They can’t prove it without these papers that they should not be allowed to speak though or should be allowed to get a judgment against it because they have (Inaudible) of the Government in placing the papers beyond the control of the Government.

And if that can prove it, that is kind of a separate and distinct cause of action from your (Inaudible) one that should be litigated before you should have a judgment rather than have it dismissed on (Inaudible).

J. Lee Rankin:

Well, I — I think legally the problem is that the — they have to comply with the —

Hugo L. Black:

But they can’t —

J. Lee Rankin:

Trading — Trading with the Enemy Act.

Hugo L. Black:


J. Lee Rankin:

And it’s — the burdens on them to prove their case and if — to bring in their papers.

Hugo L. Black:

If the burden is on them to prove their case and they don’t prove it well, the Government will be heard but they don’t produce the papers.

J. Lee Rankin:

Well, the difficulty is that the discovery rules, the whole concept of our trial procedure under discovery rules is to try to get at the facts and the truth.

And the reason for allowing discovery in advance of trial is to try to search out what the real issues are and the facts are so that you can prepare for trial.

Now, we —

Hugo L. Black:

That is the point here where you’ve had their papers and they say we can’t produce it.

You have no way to get it.

You say that there’s evidence in the record from which somebody could find if they look at it that it is because of a fraud they’re perpetrating on the Government and that they have placed this all into a special situation to disable the Government from proving its case.

J. Lee Rankin:

Well, we also say that if they’re perfectly innocent that the Swiss law of secrecy is contrary to the law of the United States, they have to — they have come into this forum to sue.

They’re coming affirmatively here.

Therefore, they have to comply with the law of the forum in regard to procedure and the law that forum is that you make discovery not only that you have a trial on the merits but before you get to that point you’ve got to let the other fellow have the record so he can prepare for trial.

Now, that’s —

Hugo L. Black:

You’ve got — that would be the proposition (Inaudible).

Is it the law of America contrary to that (Inaudible) that a person who can’t produce papers shall be thrown out of Court because of that?

Felix Frankfurter:

On the assumption that you just made a minute ago that he is innocent.

You say — you say because on the assumption even that — that he’s innocent, that we’re dealing with an innocent plaintiff, the law of the forum, the law of the United States is discovery.

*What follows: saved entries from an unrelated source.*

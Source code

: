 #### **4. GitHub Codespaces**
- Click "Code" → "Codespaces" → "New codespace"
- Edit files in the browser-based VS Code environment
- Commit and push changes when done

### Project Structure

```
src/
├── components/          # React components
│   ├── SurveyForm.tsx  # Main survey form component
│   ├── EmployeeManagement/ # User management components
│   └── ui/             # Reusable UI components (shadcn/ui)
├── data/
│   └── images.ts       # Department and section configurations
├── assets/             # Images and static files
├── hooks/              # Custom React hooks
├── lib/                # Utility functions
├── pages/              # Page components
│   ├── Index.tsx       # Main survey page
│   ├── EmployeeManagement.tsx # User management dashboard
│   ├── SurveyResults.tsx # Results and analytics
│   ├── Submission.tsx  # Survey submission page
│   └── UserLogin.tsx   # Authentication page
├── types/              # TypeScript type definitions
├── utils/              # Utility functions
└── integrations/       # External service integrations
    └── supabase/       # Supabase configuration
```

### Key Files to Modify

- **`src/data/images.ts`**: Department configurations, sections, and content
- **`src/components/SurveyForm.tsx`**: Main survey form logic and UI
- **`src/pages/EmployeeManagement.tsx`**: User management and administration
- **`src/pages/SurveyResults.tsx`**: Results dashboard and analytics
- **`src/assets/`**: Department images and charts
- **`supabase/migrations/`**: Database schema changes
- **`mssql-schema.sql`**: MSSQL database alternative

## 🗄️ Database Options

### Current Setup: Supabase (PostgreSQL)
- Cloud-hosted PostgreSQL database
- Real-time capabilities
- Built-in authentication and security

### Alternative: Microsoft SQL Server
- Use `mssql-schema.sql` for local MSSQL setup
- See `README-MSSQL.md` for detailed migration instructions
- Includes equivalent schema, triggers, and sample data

His country forbids him, too bad, and so we decide against if he’s innocent one part is a little bit wrong, but if — on the other facts, one part isn’t wrong, something else is wrong.

J. Lee Rankin:

Well, if — if he is innocent and he doesn’t produce his papers, he still has not complied with the discovery and that is one of the requirements of our court.

William J. Brennan, Jr.:

Well, didn’t you say, Mr. Solicitor that — I don’t know whether you said this has already been done or that you apprehended that it could be done that they can manage to produce the papers that support their claims but deny their ability to produce the papers that would support your defense.

J. Lee Rankin:

That’s what’s happened up to date.

They have — the record is clear that they did produce the papers three different times in regard to these various transactions within this very bank.

William J. Brennan, Jr.:

In other words, that supports their claims.

J. Lee Rankin:


Hugo L. Black:

But it’s not your defense.

J. Lee Rankin:

But they — nothing to help our defense.

We had to get that from other places as much as we could and we’ve got to in order to really have our defense, we’ve got to find every piece of paper that shows this transaction in and out of this bank that this — this party is interested in.

William J. Brennan, Jr.:

Well, have you ever been told why it is the secrecy laws have not prevented their production of the papers that support their claim?

J. Lee Rankin:

No, we haven’t.

There’s no indication.

Felix Frankfurter:

Mr. Solicitor, may I trouble you to leave with the clerk a reference to or if it’s in the record.

I want to find it.

I’d like to see the terms of reference to the Master, the Master.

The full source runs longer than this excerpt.